__EXERCISE__
Print nothing except the lines of the listing below from the line with "CC=/usr/local/opt/llvm/bin/clang" to the line with "同样的道理可以用在开发上，如", each exactly as written, both ends included.

__RECORDS PROVIDED__
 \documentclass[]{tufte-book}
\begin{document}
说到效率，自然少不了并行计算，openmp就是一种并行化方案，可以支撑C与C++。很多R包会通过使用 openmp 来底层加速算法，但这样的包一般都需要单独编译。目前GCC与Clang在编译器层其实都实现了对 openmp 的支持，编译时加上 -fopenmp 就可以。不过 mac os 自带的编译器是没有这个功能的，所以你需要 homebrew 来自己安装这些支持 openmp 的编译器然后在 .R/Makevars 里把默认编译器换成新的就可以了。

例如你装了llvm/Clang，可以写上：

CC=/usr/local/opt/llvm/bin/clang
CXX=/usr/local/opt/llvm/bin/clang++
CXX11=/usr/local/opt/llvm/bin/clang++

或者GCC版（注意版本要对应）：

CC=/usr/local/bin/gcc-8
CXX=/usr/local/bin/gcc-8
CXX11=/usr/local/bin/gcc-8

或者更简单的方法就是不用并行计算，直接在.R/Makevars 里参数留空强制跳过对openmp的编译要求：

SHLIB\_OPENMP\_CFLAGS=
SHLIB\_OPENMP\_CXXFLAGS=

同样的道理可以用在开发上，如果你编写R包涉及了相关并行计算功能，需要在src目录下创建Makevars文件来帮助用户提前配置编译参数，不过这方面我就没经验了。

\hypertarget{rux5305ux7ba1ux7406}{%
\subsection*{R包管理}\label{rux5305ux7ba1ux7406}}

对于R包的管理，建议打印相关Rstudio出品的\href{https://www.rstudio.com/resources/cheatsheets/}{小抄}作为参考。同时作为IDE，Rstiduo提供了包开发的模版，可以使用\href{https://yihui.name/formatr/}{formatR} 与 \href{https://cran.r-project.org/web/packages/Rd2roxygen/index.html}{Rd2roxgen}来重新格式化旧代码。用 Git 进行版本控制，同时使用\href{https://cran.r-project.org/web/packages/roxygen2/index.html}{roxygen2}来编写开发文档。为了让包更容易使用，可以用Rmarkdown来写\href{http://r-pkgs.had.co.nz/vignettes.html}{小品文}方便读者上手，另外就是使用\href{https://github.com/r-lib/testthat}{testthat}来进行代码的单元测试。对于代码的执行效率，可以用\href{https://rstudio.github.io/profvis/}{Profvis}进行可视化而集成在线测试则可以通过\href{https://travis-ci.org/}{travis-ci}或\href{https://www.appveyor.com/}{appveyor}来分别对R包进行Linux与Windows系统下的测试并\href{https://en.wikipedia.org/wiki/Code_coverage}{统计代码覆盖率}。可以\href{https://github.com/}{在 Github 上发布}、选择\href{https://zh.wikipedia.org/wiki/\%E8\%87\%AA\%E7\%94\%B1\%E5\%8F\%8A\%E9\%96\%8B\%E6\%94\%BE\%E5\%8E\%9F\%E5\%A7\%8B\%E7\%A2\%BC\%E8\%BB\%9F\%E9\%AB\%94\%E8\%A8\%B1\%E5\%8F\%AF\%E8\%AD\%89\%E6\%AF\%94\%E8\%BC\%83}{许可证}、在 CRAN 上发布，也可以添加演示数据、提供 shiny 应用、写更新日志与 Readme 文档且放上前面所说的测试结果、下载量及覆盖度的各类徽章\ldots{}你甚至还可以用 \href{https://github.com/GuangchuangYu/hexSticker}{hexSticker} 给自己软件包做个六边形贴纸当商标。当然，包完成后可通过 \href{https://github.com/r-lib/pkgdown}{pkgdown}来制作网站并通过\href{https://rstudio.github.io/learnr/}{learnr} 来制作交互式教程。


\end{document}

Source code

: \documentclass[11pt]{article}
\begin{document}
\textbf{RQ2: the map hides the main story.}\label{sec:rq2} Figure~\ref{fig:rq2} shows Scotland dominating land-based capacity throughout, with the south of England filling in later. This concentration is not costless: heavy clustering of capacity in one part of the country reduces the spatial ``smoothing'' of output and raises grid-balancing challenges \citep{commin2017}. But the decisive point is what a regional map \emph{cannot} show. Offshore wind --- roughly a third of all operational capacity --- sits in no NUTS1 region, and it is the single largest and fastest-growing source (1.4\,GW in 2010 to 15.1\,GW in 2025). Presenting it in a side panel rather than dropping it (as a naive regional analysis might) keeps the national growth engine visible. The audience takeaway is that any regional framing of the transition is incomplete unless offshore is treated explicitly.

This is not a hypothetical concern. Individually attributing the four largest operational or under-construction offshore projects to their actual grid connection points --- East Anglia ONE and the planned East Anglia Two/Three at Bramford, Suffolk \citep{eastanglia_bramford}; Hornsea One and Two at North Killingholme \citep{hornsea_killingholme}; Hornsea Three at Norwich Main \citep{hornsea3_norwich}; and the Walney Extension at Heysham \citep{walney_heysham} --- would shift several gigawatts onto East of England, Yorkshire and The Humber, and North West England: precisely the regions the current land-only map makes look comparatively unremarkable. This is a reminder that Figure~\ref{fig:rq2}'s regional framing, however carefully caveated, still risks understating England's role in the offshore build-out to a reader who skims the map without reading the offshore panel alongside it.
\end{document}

__RESPONSE__
CC=/usr/local/opt/llvm/bin/clang
CXX=/usr/local/opt/llvm/bin/clang++
CXX11=/usr/local/opt/llvm/bin/clang++

或者GCC版（注意版本要对应）：

CC=/usr/local/bin/gcc-8
CXX=/usr/local/bin/gcc-8
CXX11=/usr/local/bin/gcc-8

或者更简单的方法就是不用并行计算，直接在.R/Makevars 里参数留空强制跳过对openmp的编译要求：

SHLIB\_OPENMP\_CFLAGS=
SHLIB\_OPENMP\_CXXFLAGS=

同样的道理可以用在开发上，如果你编写R包涉及了相关并行计算功能，需要在src目录下创建Makevars文件来帮助用户提前配置编译参数，不过这方面我就没经验了。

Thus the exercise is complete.